# CMT318: Lab 1 - Python Fundamentals with Basic Text Processing (Autumn 2024)

This notebook will serve to practice important Python concepts together with some basic preprocessing techniques. It has been extracted from [UW's CSE 447 / CSE M 547 Project 0](https://drive.google.com/file/d/1hiZ278EJCRp0iJntYO4c2tyZOzI4SLSP/view) originally written by [Kabir Ahuja](https://kabirahuja2431.github.io/).

This noteboook covers basic python, such as:

* Basic Data Types
* Functions
* Containers or Data structures: Lists, Dictionaries, Sets, Tuples,
* Classes

Three exercises related to text preprocessing are also included. Each exercise grows in complexity. Students who are already familiar with Python can go straight to the exercises if they prefer.

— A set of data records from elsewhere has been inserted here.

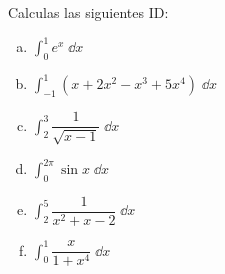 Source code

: \begin{ejre}
Calculas las siguientes ID:
\begin{multicols}{2}
\begin{enumerate}[a) ]
\item $\displaystyle \int_0^1 e^x \; \dd x$
\item $\displaystyle \int_{-1}^1 (x+2x^2-x^3+5x^4) \; \dd x$
\item $\displaystyle \int_2^3 \dfrac {1}{\sqrt{x-1}} \; \dd x$
\item $\displaystyle \int_0^{2\pi} \sin x \; \dd x$
\item $\displaystyle \int_2^5 \dfrac {1}{x^2+x-2} \; \dd x$	
\item $\displaystyle \int_0^1 \dfrac {x}{1+x^4} \; \dd x$
\end{enumerate}
\end{multicols}
\end{ejre}

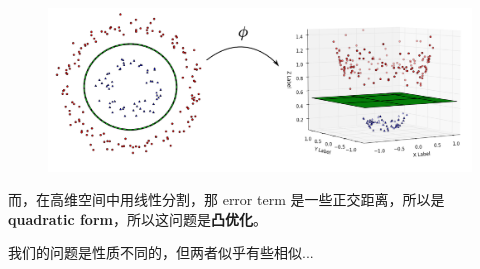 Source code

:\documentclass[12pt]{article}
\begin{document}
\begin{figure}[H]
\centering
\includegraphics[scale=0.6]{kernel-trick.png}
\end{figure}

而，在高维空间中用线性分割，那 error term 是一些正交距离，所以是 \textbf{quadratic form}，所以这问题是\textbf{凸优化}。


我们的问题是性质不同的，但两者似乎有些相似... 
\end{document}
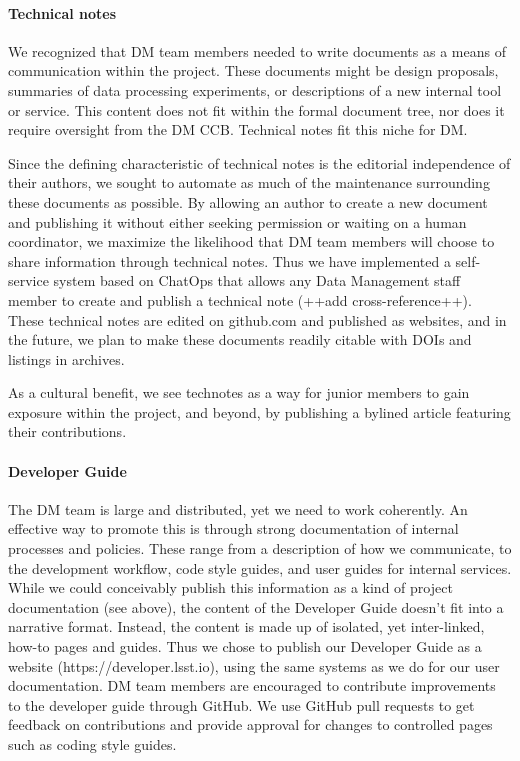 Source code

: \paragraph{Technical notes}

We recognized that DM team members needed to write documents as a means of communication within the project.
These documents might be design proposals, summaries of data processing experiments, or descriptions of a new internal tool or service.
This content does not fit within the formal document tree, nor does it require oversight from the DM CCB.
Technical notes fit this niche for DM.

Since the defining characteristic of technical notes is the editorial independence of their authors, we sought to automate as much of the maintenance surrounding these documents as possible.
By allowing an author to create a new document and publishing it without either seeking permission or waiting on a human coordinator, we maximize the likelihood that DM team members will choose to share information through technical notes.
Thus we have implemented a self-service system based on ChatOps that allows any Data Management staff member to create and publish a technical note (++add cross-reference++).
These technical notes are edited on github.com and published as websites, and in the future, we plan to make these documents readily citable with DOIs and listings in archives.

As a cultural benefit, we see technotes as a way for junior members to gain exposure within the project, and beyond, by publishing a bylined article featuring their contributions.

\paragraph{Developer Guide}

The DM team is large and distributed, yet we need to work coherently.
An effective way to promote this is through strong documentation of internal processes and policies.
These range from a description of how we communicate, to the development workflow, code style guides, and user guides for internal services.
While we could conceivably publish this information as a kind of project documentation (see above), the content of the Developer Guide doesn't fit into a narrative format.
Instead, the content is made up of isolated, yet inter-linked, how-to pages and guides.
Thus we chose to publish our Developer Guide as a website (https://developer.lsst.io), using the same systems as we do for our user documentation.
DM team members are encouraged to contribute improvements to the developer guide through GitHub.
We use GitHub pull requests to get feedback on contributions and provide approval for changes to controlled pages such as coding style guides.

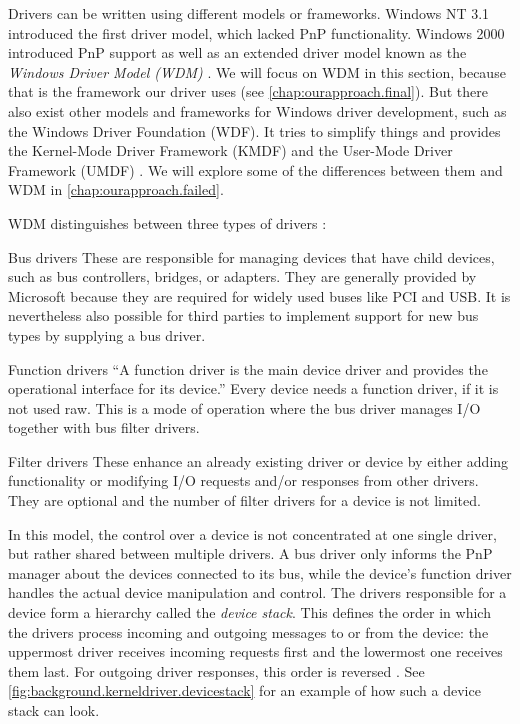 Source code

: Drivers can be written using different models or frameworks. Windows NT 3.1 introduced the first driver model, which lacked PnP functionality. Windows 2000 introduced PnP support as well as an extended driver model known as the \emph{Windows Driver Model (WDM)} \cite{Yosifovich2017}. We will focus on WDM in this section, because that is the framework our driver uses (see \autoref{chap:ourapproach.final}). But there also exist other models and frameworks for Windows driver development, such as the Windows Driver Foundation (WDF). It tries to simplify things and provides the Kernel-Mode Driver Framework (KMDF) and the User-Mode Driver Framework (UMDF) \cite{Yosifovich2017}. We will explore some of the differences between them and WDM in \autoref{chap:ourapproach.failed}.

WDM distinguishes between three types of drivers \cite{Yosifovich2017}:
\begin{descitemize}
	\item[Bus drivers] These are responsible for managing devices that have child devices, such as bus controllers, bridges, or adapters. They are generally provided by Microsoft because they are required for widely used buses like PCI and USB. It is nevertheless also possible for third parties to implement support for new bus types by supplying a bus driver.
	\item[Function drivers] ``A function driver is the main device driver and provides the operational interface for its device.'' \cite{Yosifovich2017} Every device needs a function driver, if it is not used raw. This is a mode of operation where the bus driver manages I/O together with bus filter drivers.
	\item[Filter drivers] These enhance an already existing driver or device by either adding functionality or modifying I/O requests and/or responses from other drivers. They are optional and the number of filter drivers for a device is not limited.
\end{descitemize}

In this model, the control over a device is not concentrated at one single driver, but rather shared between multiple drivers. A bus driver only informs the PnP manager about the devices connected to its bus, while the device's function driver handles the actual device manipulation and control. The drivers responsible for a device form a hierarchy called the \emph{device stack}. This defines the order in which the drivers process incoming and outgoing messages to or from the device: the uppermost driver receives incoming requests first and the lowermost one receives them last. For outgoing driver responses, this order is reversed \cite{Yosifovich2017}. See \autoref{fig:background.kerneldriver.devicestack} for an example of how such a device stack can look.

**IMPORTANT: Save a copy of the notebook before working on it. You can also download it if you prefer**

### Basic data types

#### Numbers

Integers and floats work as you would expect from other languages:

In [None]:
x = 3
print(x, type(x))

In [None]:
print(x + 1)  # Addition
print(x - 1)  # Subtraction
print(x * 2)  # Multiplication
print(x**2)  # Exponentiation

In [None]:
x += 1
print(x)
x *= 2
print(x)

Note that unlike many languages, Python does not have unary increment (x++) or decrement (x--) operators.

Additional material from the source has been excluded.